:: Exercise goal ::
Collect all lines below with the string "drivers".
--- Given entries Enclosed Below ---
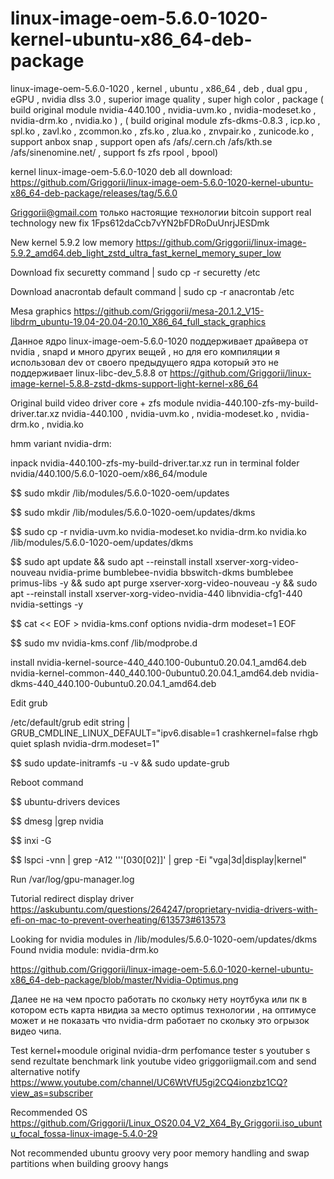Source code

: # linux-image-oem-5.6.0-1020-kernel-ubuntu-x86_64-deb-package
linux-image-oem-5.6.0-1020 , kernel , ubuntu , x86_64 , deb , dual gpu , eGPU , nvidia dlss 3.0 , superior image quality , super high color , package ( build original module nvidia-440.100 , nvidia-uvm.ko , nvidia-modeset.ko , nvidia-drm.ko , nvidia.ko ) , ( build original module zfs-dkms-0.8.3 , icp.ko , spl.ko , zavl.ko , zcommon.ko , zfs.ko , zlua.ko , znvpair.ko , zunicode.ko , support anbox snap , support open afs /afs/.cern.ch /afs/kth.se /afs/sinenomine.net/ , support fs zfs rpool , bpool)

kernel linux-image-oem-5.6.0-1020 deb all download: https://github.com/Griggorii/linux-image-oem-5.6.0-1020-kernel-ubuntu-x86_64-deb-package/releases/tag/5.6.0

Griggorii@gmail.com только настоящие технологии bitcoin support real technology new fix 1Fps612daCcb7vYN2bFDRoDuUnrjJESDmk

New kernel 5.9.2 low memory https://github.com/Griggorii/linux-image-5.9.2_amd64.deb_light_zstd_ultra_fast_kernel_memory_super_low

Download fix securetty command | sudo cp -r securetty /etc

Download anacrontab default command | sudo cp -r anacrontab /etc

Mesa graphics https://github.com/Griggorii/mesa-20.1.2_V15-libdrm_ubuntu-19.04-20.04-20.10_X86_64_full_stack_graphics

Данное ядро linux-image-oem-5.6.0-1020 поддерживает драйвера от nvidia , snapd и много других вещей , но для его компиляции я использовал dev от своего предыдущего ядра который это не поддерживает linux-libc-dev_5.8.8 от https://github.com/Griggorii/linux-image-kernel-5.8.8-zstd-dkms-support-light-kernel-x86_64

Original build video driver core + zfs module nvidia-440.100-zfs-my-build-driver.tar.xz nvidia-440.100 , nvidia-uvm.ko , nvidia-modeset.ko , nvidia-drm.ko , nvidia.ko 

hmm variant nvidia-drm: 

inpack nvidia-440.100-zfs-my-build-driver.tar.xz run in terminal folder nvidia/440.100/5.6.0-1020-oem/x86_64/module

$$ sudo mkdir /lib/modules/5.6.0-1020-oem/updates

$$ sudo mkdir /lib/modules/5.6.0-1020-oem/updates/dkms

$$ sudo cp -r  nvidia-uvm.ko nvidia-modeset.ko nvidia-drm.ko nvidia.ko /lib/modules/5.6.0-1020-oem/updates/dkms

$$ sudo apt update && sudo apt --reinstall install xserver-xorg-video-nouveau nvidia-prime bumblebee-nvidia bbswitch-dkms bumblebee primus-libs -y && sudo apt purge xserver-xorg-video-nouveau -y && sudo apt --reinstall install xserver-xorg-video-nvidia-440 libnvidia-cfg1-440 nvidia-settings -y

$$ cat  << EOF > nvidia-kms.conf
options nvidia-drm modeset=1
EOF

$$ sudo mv nvidia-kms.conf /lib/modprobe.d

install nvidia-kernel-source-440_440.100-0ubuntu0.20.04.1_amd64.deb nvidia-kernel-common-440_440.100-0ubuntu0.20.04.1_amd64.deb  nvidia-dkms-440_440.100-0ubuntu0.20.04.1_amd64.deb

Edit grub

/etc/default/grub edit string | GRUB_CMDLINE_LINUX_DEFAULT="ipv6.disable=1 crashkernel=false rhgb quiet splash nvidia-drm.modeset=1"

$$ sudo update-initramfs -u -v && sudo update-grub

Reboot command

$$ ubuntu-drivers devices

$$ dmesg |grep nvidia

$$ inxi -G

$$ lspci -vnn | grep -A12 '\''[030[02]\]' | grep -Ei "vga|3d|display|kernel"

Run /var/log/gpu-manager.log

Tutorial redirect display driver https://askubuntu.com/questions/264247/proprietary-nvidia-drivers-with-efi-on-mac-to-prevent-overheating/613573#613573

Looking for nvidia modules in /lib/modules/5.6.0-1020-oem/updates/dkms
Found nvidia module: nvidia-drm.ko

https://github.com/Griggorii/linux-image-oem-5.6.0-1020-kernel-ubuntu-x86_64-deb-package/blob/master/Nvidia-Optimus.png

Далее не на чем просто работать по скольку нету ноутбука или пк в котором есть карта нвидиа за место optimus технологии , на оптимусе может и не показать что nvidia-drm работает по скольку это огрызок видео чипа.

Test kernel+moodule original nvidia-drm perfomance tester s youtuber s send rezultate benchmark link youtube video griggoriigmail.com and send alternative notify https://www.youtube.com/channel/UC6WtVfU5gi2CQ4ionzbz1CQ?view_as=subscriber

Recommended OS https://github.com/Griggorii/Linux_OS20.04_V2_X64_By_Griggorii.iso_ubuntu_focal_fossa-linux-image-5.4.0-29 

Not recommended ubuntu groovy very poor memory handling and swap partitions when building groovy hangs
--- End of Enclosed Given entries ---
:: Final answer ::
$$ ubuntu-drivers devices
Tutorial redirect display driver https://askubuntu.com/questions/264247/proprietary-nvidia-drivers-with-efi-on-mac-to-prevent-overheating/613573#613573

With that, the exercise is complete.